Showing up on her mom’s doorstep, Hallie was strung out and broke. She was desperately sick from the withdrawal and begged her mom for a mere ten bucks to go down the street and buy some heroin so she could feel well again. Her mom said no. Hallie refused to steal from her mom even though her mom had plenty of money. She climbed into a bed and cried as her body seized and wrenched. Her mom sat with her all night and prayed for her daughter, frail, wasting away and quaking. “I rebuke the devil in the name of Jesus Christ. Now, Holy Spirit, rain down upon my girl, Lord God. Pour down your mercy!”

Back in L.A. she found a new source of drug money by walking into department stores and “boosting” expensive clothes. It was all going along very smoothly until she got careless and the police carted her off to jail.

How does one get clean after all she has done? How does one stay out of hell after that?

She should have been sent to prison, but miraculously, she was given an opportunity to go to rehab instead.  She spent an agonizing 11 months getting clean. When she got out, she got a job and felt good, except for one thing.  She still hadn’t figured out what to do about the God problem in her life. How does one get clean after all she has done? How does one stay out of hell after that?

One afternoon, she was getting her hair done by her niece, Sandy, who had just become an ordained minister. During their conversation, Sandy was talking about faith, one church girl to another. As she talked, she mentioned different things about God being a God of love.

“You keep saying God is a God of love. What do you mean?” she asked Sandy.

“What do you mean, ‘What do I mean?’” Sandy replied. “God loves you. That’s what the cross is about. You know that.”

Sandy looked at her a moment. Hallie looked back like she had just heard that up is down and down is up. “Hallie, don’t you know God is love?”

Sandy kept talking but Hallie was far, far away. She was lost thinking about the life-altering idea that God was not a God of condemnation and never was.

“I want to know this God,” she told Sandy.

“But I thought you knew God,” Sandy replied.

“Not like that.”

On the way home, Hallie started making the connections. It was a loving God that kept her from being murdered in the apartment that night, who was with her all those nights as she overdosed, who kept her from contracting HIV when the virus was ravishing the drug community, and who ushered her toward a rehab center instead of prison.
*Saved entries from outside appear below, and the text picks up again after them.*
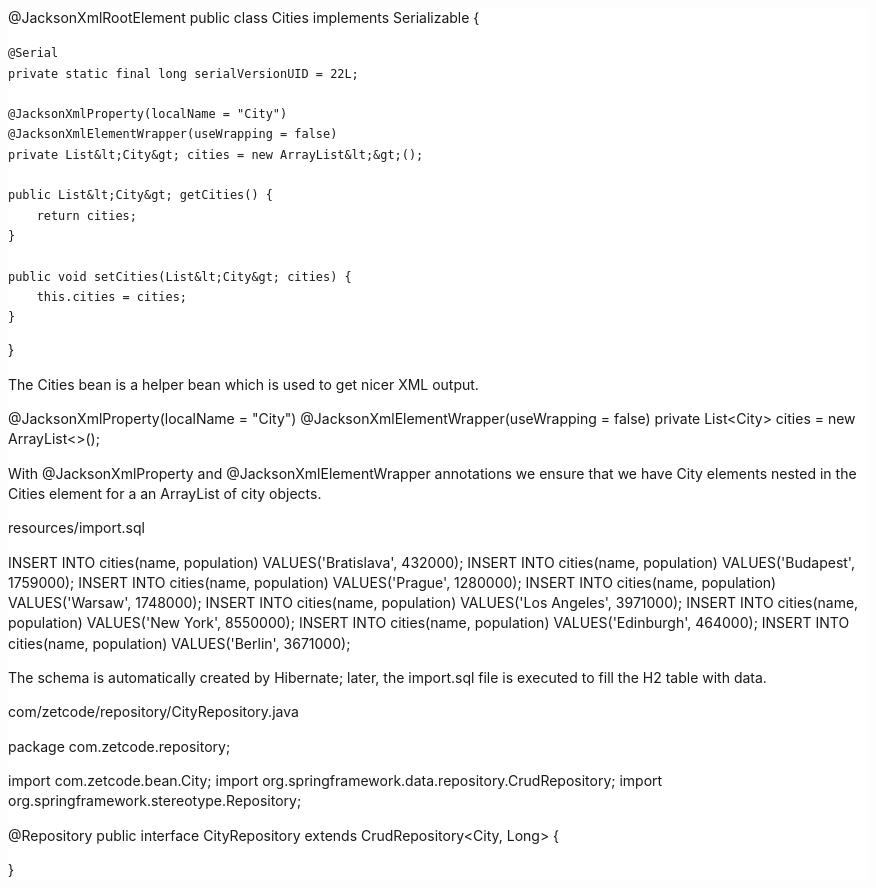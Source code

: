 @JacksonXmlRootElement
public class Cities implements Serializable {

    @Serial
    private static final long serialVersionUID = 22L;

    @JacksonXmlProperty(localName = "City")
    @JacksonXmlElementWrapper(useWrapping = false)
    private List&lt;City&gt; cities = new ArrayList&lt;&gt;();

    public List&lt;City&gt; getCities() {
        return cities;
    }

    public void setCities(List&lt;City&gt; cities) {
        this.cities = cities;
    }
}

The Cities bean is a helper bean which is used to get nicer XML
output.

@JacksonXmlProperty(localName = "City")
@JacksonXmlElementWrapper(useWrapping = false)
private List&lt;City&gt; cities = new ArrayList&lt;&gt;();

With @JacksonXmlProperty and @JacksonXmlElementWrapper
annotations we ensure that we have City elements nested in the
Cities element for a an ArrayList of city objects.

resources/import.sql
  

INSERT INTO cities(name, population) VALUES('Bratislava', 432000);
INSERT INTO cities(name, population) VALUES('Budapest', 1759000);
INSERT INTO cities(name, population) VALUES('Prague', 1280000);
INSERT INTO cities(name, population) VALUES('Warsaw', 1748000);
INSERT INTO cities(name, population) VALUES('Los Angeles', 3971000);
INSERT INTO cities(name, population) VALUES('New York', 8550000);
INSERT INTO cities(name, population) VALUES('Edinburgh', 464000);
INSERT INTO cities(name, population) VALUES('Berlin', 3671000);

The schema is automatically created by Hibernate; later, the import.sql
file is executed to fill the H2 table with data.

com/zetcode/repository/CityRepository.java
  

package com.zetcode.repository;

import com.zetcode.bean.City;
import org.springframework.data.repository.CrudRepository;
import org.springframework.stereotype.Repository;

@Repository
public interface CityRepository extends CrudRepository&lt;City, Long&gt; {

}
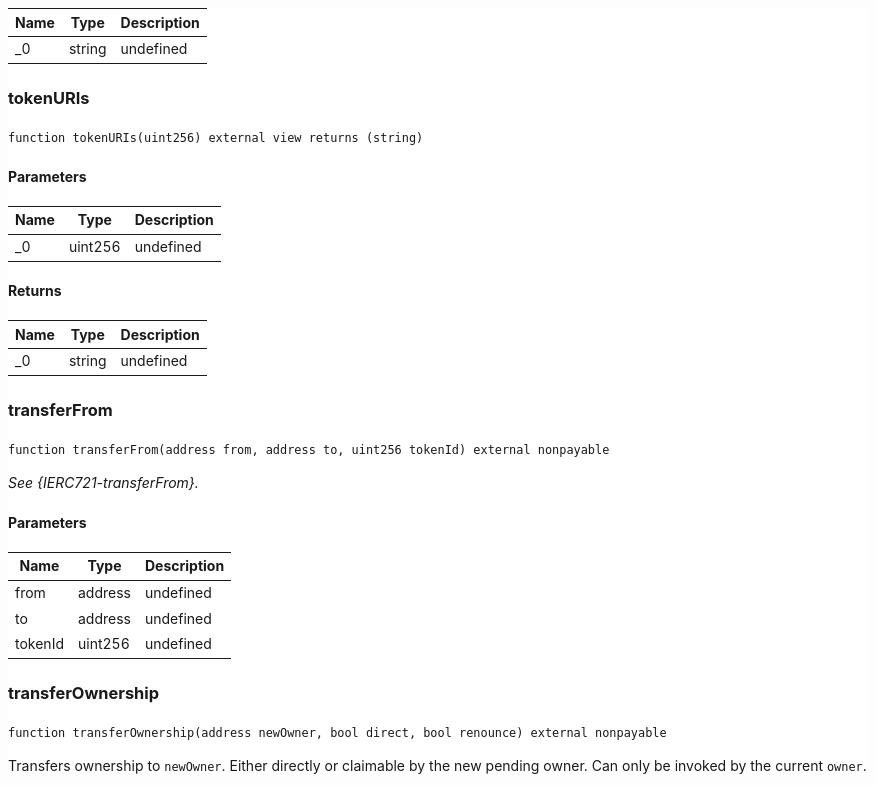 | Name | Type | Description |
|---|---|---|
| _0 | string | undefined |

### tokenURIs

```solidity
function tokenURIs(uint256) external view returns (string)
```





#### Parameters

| Name | Type | Description |
|---|---|---|
| _0 | uint256 | undefined |

#### Returns

| Name | Type | Description |
|---|---|---|
| _0 | string | undefined |

### transferFrom

```solidity
function transferFrom(address from, address to, uint256 tokenId) external nonpayable
```



*See {IERC721-transferFrom}.*

#### Parameters

| Name | Type | Description |
|---|---|---|
| from | address | undefined |
| to | address | undefined |
| tokenId | uint256 | undefined |

### transferOwnership

```solidity
function transferOwnership(address newOwner, bool direct, bool renounce) external nonpayable
```

Transfers ownership to `newOwner`. Either directly or claimable by the new pending owner. Can only be invoked by the current `owner`.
All her life, she thought of God as the one who was waiting for an opportunity to condemn her. Suddenly she viewed God as the one who was always waiting to protect her. She no longer felt like running from God, but running to God. She couldn’t get enough of the idea that no matter what she did, no matter how awful the sin, on the day that she received Jesus as a little girl in Arizona, her future in the arms of her loving God was secure. The feeling of relief was too marvelous for words.
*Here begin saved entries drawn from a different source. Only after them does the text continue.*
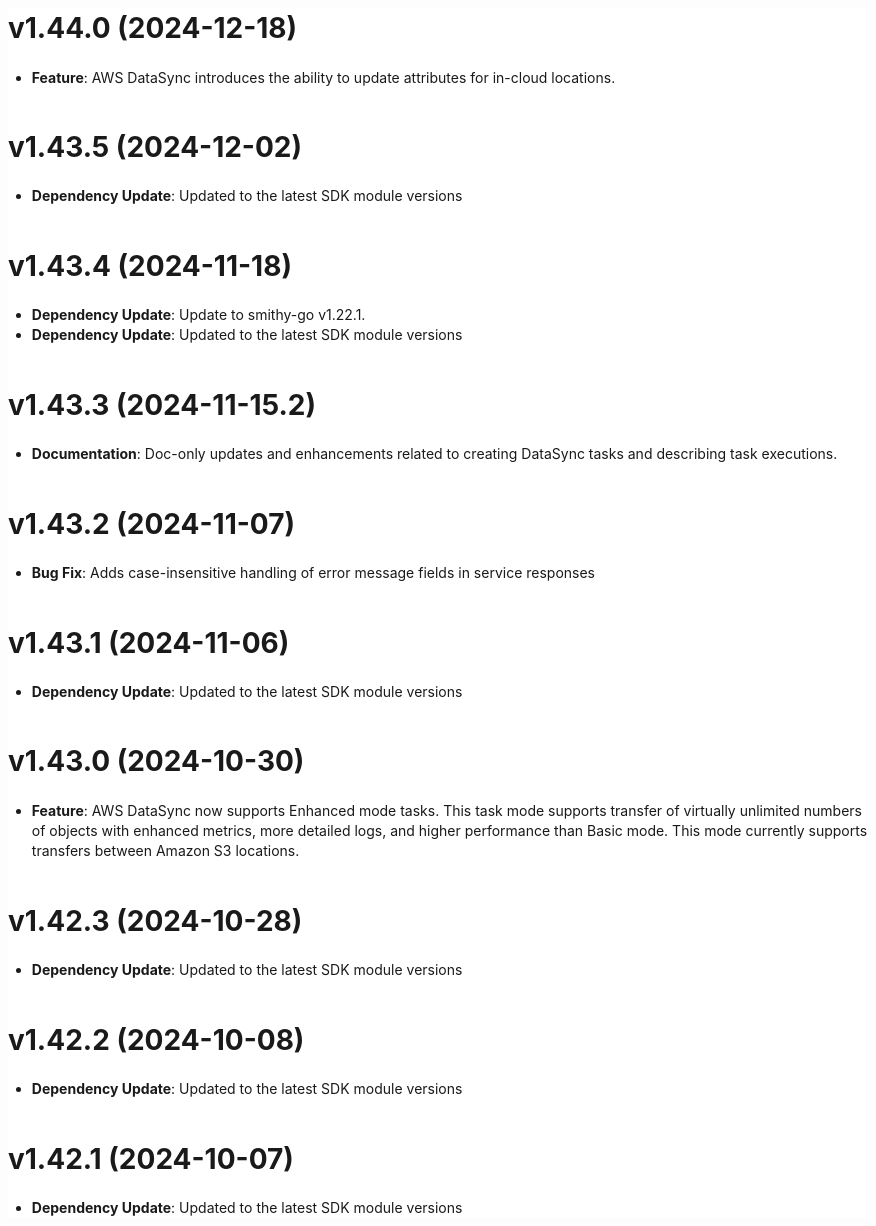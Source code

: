 # v1.44.0 (2024-12-18)

* **Feature**: AWS DataSync introduces the ability to update attributes for in-cloud locations.

# v1.43.5 (2024-12-02)

* **Dependency Update**: Updated to the latest SDK module versions

# v1.43.4 (2024-11-18)

* **Dependency Update**: Update to smithy-go v1.22.1.
* **Dependency Update**: Updated to the latest SDK module versions

# v1.43.3 (2024-11-15.2)

* **Documentation**: Doc-only updates and enhancements related to creating DataSync tasks and describing task executions.

# v1.43.2 (2024-11-07)

* **Bug Fix**: Adds case-insensitive handling of error message fields in service responses

# v1.43.1 (2024-11-06)

* **Dependency Update**: Updated to the latest SDK module versions

# v1.43.0 (2024-10-30)

* **Feature**: AWS DataSync now supports Enhanced mode tasks. This task mode supports transfer of virtually unlimited numbers of objects with enhanced metrics, more detailed logs, and higher performance than Basic mode. This mode currently supports transfers between Amazon S3 locations.

# v1.42.3 (2024-10-28)

* **Dependency Update**: Updated to the latest SDK module versions

# v1.42.2 (2024-10-08)

* **Dependency Update**: Updated to the latest SDK module versions

# v1.42.1 (2024-10-07)

* **Dependency Update**: Updated to the latest SDK module versions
Now all she wants to do is serve Him. She attends the Rock, volunteers in Rock Kids with the babies—and loves every minute of it. “The way I see God today is so different, I can’t even recognize the version of Him that I lived with in my mind for all these years,” Hallie says. “When I hold the babies in my arms, I just love them. I think about how God does that for us. And I think to myself, I get it now. I really get it.”